Regarding the “list sign” I mentioned in the podcast - it can be a useful clinical observation as I mentioned, but it is only one sign among many. I regularly teach students and trainees that it should never be used in isolation to diagnose FND. So if my comments came across as overstating its importance, that was not the intention.

When I refer to ME/CFS, fibromyalgia, IBS etc. as “cousins” of FND, I simply mean that they frequently overlap and may share elements of abnormal brain processing (predictive perception of internal signals). Both structural and metabolic factors can play important roles, sometimes triggering subconscious brain processing changes, but also, there is emerging evidence that subconscious brain processing distortions can likely trigger metabolic, immunological, and other pathology in some cases.
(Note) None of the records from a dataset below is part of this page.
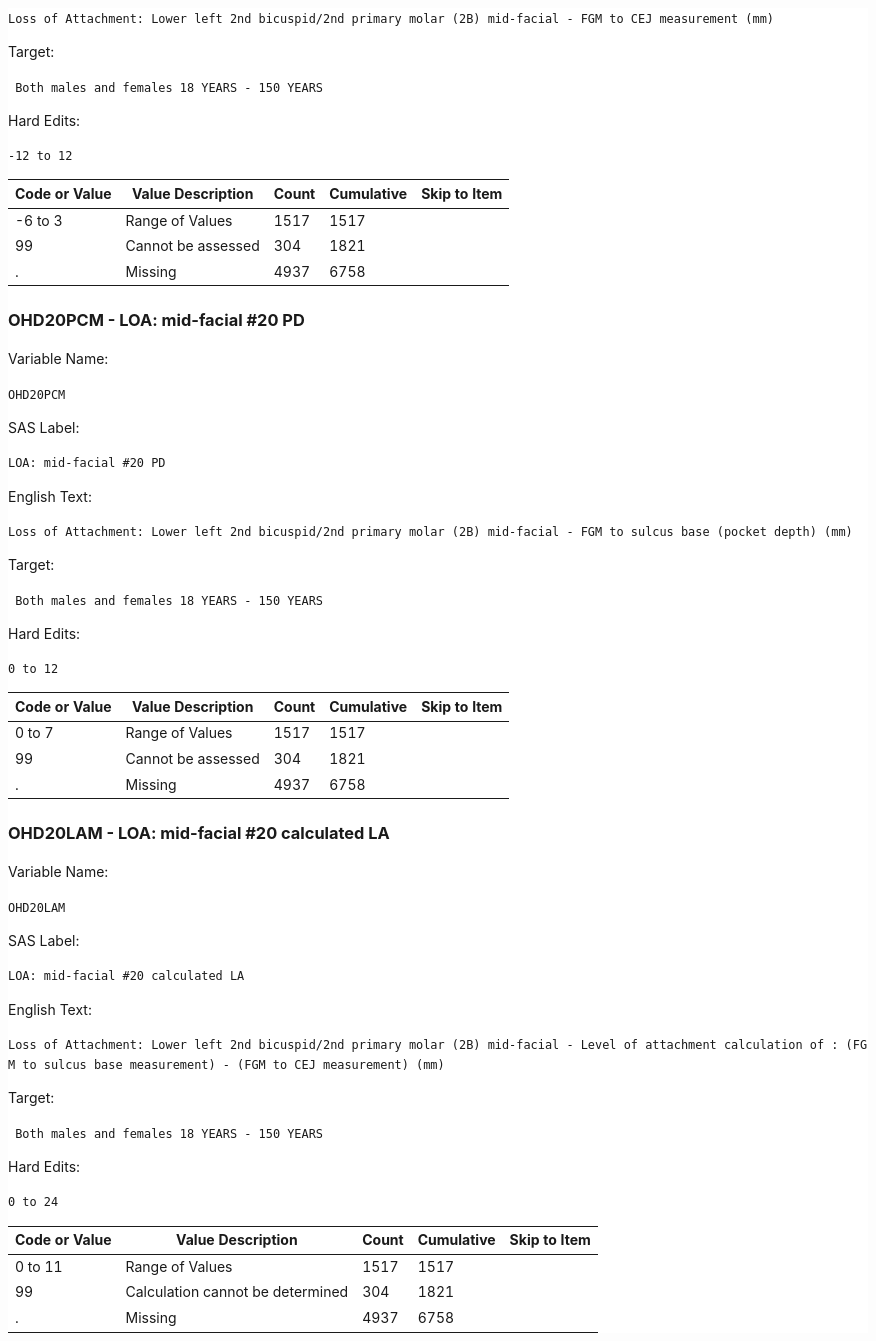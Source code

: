     Loss of Attachment: Lower left 2nd bicuspid/2nd primary molar (2B) mid-facial - FGM to CEJ measurement (mm)
Target:

     Both males and females 18 YEARS - 150 YEARS
Hard Edits:

    -12 to 12
Code or Value | Value Description | Count | Cumulative | Skip to Item  
---|---|---|---|---  
-6 to 3 | Range of Values | 1517 | 1517 |   
99 | Cannot be assessed | 304 | 1821 |   
. | Missing | 4937 | 6758 |   
  
### OHD20PCM - LOA: mid-facial #20 PD

Variable Name:

    OHD20PCM
SAS Label:

    LOA: mid-facial #20 PD
English Text:

    Loss of Attachment: Lower left 2nd bicuspid/2nd primary molar (2B) mid-facial - FGM to sulcus base (pocket depth) (mm)
Target:

     Both males and females 18 YEARS - 150 YEARS
Hard Edits:

    0 to 12
Code or Value | Value Description | Count | Cumulative | Skip to Item  
---|---|---|---|---  
0 to 7 | Range of Values | 1517 | 1517 |   
99 | Cannot be assessed | 304 | 1821 |   
. | Missing | 4937 | 6758 |   
  
### OHD20LAM - LOA: mid-facial #20 calculated LA

Variable Name:

    OHD20LAM
SAS Label:

    LOA: mid-facial #20 calculated LA
English Text:

    Loss of Attachment: Lower left 2nd bicuspid/2nd primary molar (2B) mid-facial - Level of attachment calculation of : (FGM to sulcus base measurement) - (FGM to CEJ measurement) (mm)
Target:

     Both males and females 18 YEARS - 150 YEARS
Hard Edits:

    0 to 24
Code or Value | Value Description | Count | Cumulative | Skip to Item  
---|---|---|---|---  
0 to 11 | Range of Values | 1517 | 1517 |   
99 | Calculation cannot be determined | 304 | 1821 |   
. | Missing | 4937 | 6758 |   
  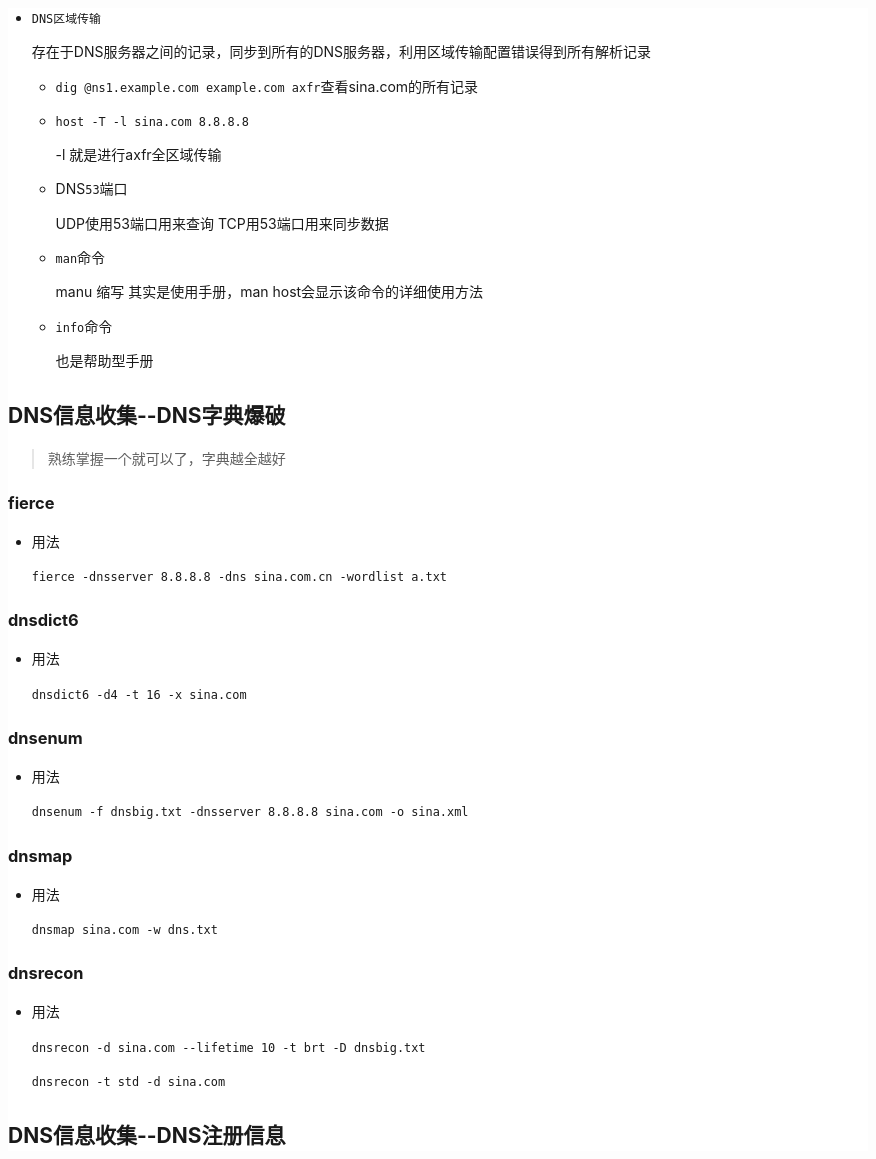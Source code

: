 * `DNS区域传输`

    存在于DNS服务器之间的记录，同步到所有的DNS服务器，利用区域传输配置错误得到所有解析记录

    * `dig @ns1.example.com example.com axfr`查看sina.com的所有记录

    * `host -T -l sina.com 8.8.8.8`

        -l 就是进行axfr全区域传输

    * DNS`53`端口

        UDP使用53端口用来查询
        TCP用53端口用来同步数据

    * `man`命令

        manu 缩写 其实是使用手册，man host会显示该命令的详细使用方法

    * `info`命令

        也是帮助型手册

## DNS信息收集--DNS字典爆破
>熟练掌握一个就可以了，字典越全越好

### fierce

* 用法

    `fierce -dnsserver 8.8.8.8 -dns sina.com.cn -wordlist a.txt `

### dnsdict6

* 用法

    `dnsdict6 -d4 -t 16 -x sina.com`

### dnsenum

* 用法

    `dnsenum -f dnsbig.txt -dnsserver 8.8.8.8 sina.com -o sina.xml `

### dnsmap

* 用法

    `dnsmap sina.com -w dns.txt`

### dnsrecon

* 用法

    `dnsrecon -d sina.com --lifetime 10 -t brt -D dnsbig.txt`

    `dnsrecon -t std -d sina.com`

## DNS信息收集--DNS注册信息
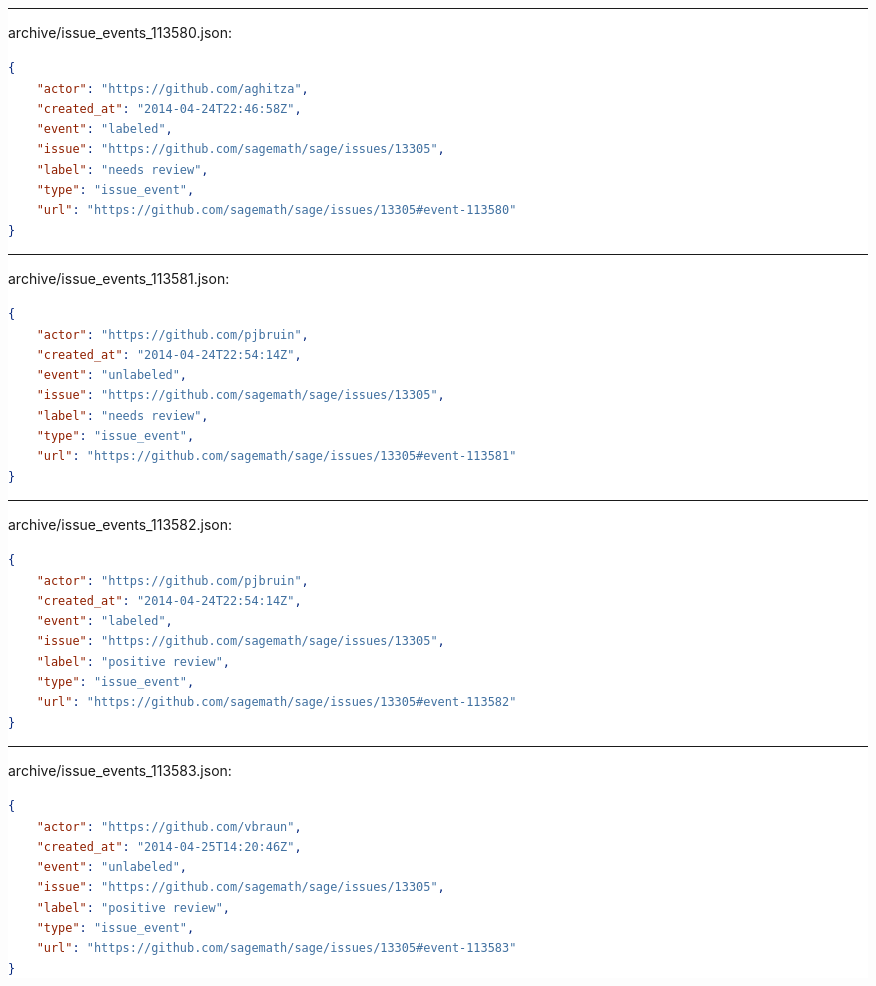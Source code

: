 

---

archive/issue_events_113580.json:
```json
{
    "actor": "https://github.com/aghitza",
    "created_at": "2014-04-24T22:46:58Z",
    "event": "labeled",
    "issue": "https://github.com/sagemath/sage/issues/13305",
    "label": "needs review",
    "type": "issue_event",
    "url": "https://github.com/sagemath/sage/issues/13305#event-113580"
}
```



---

archive/issue_events_113581.json:
```json
{
    "actor": "https://github.com/pjbruin",
    "created_at": "2014-04-24T22:54:14Z",
    "event": "unlabeled",
    "issue": "https://github.com/sagemath/sage/issues/13305",
    "label": "needs review",
    "type": "issue_event",
    "url": "https://github.com/sagemath/sage/issues/13305#event-113581"
}
```



---

archive/issue_events_113582.json:
```json
{
    "actor": "https://github.com/pjbruin",
    "created_at": "2014-04-24T22:54:14Z",
    "event": "labeled",
    "issue": "https://github.com/sagemath/sage/issues/13305",
    "label": "positive review",
    "type": "issue_event",
    "url": "https://github.com/sagemath/sage/issues/13305#event-113582"
}
```



---

archive/issue_events_113583.json:
```json
{
    "actor": "https://github.com/vbraun",
    "created_at": "2014-04-25T14:20:46Z",
    "event": "unlabeled",
    "issue": "https://github.com/sagemath/sage/issues/13305",
    "label": "positive review",
    "type": "issue_event",
    "url": "https://github.com/sagemath/sage/issues/13305#event-113583"
}
```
Again, the direction of causality likely varies between individuals. This needs a lot more research.

On the research side, I’m focused on exploring metabolic therapies (ketogenic diets, fasting protocols, etc.) as potential adjuncts for difficult neurological conditions such as Alzheimer’s, Parkinson’s, and glioblastoma. The early metabolic trials are promising - especially given how tough these disorders are to treat - but I fully agree they need larger confirmatory trials and I usually stress that when I discuss our work.

Helping people with FND and other tough disorders can be very rewarding when done carefully and individually. While we have a fair way to go before we can say we understand them well, the therapeutic approaches I mention do help many - not all of course, and I am always up-front about that. Still, my main goal is to help improve neurological outcomes for patients, any way I can.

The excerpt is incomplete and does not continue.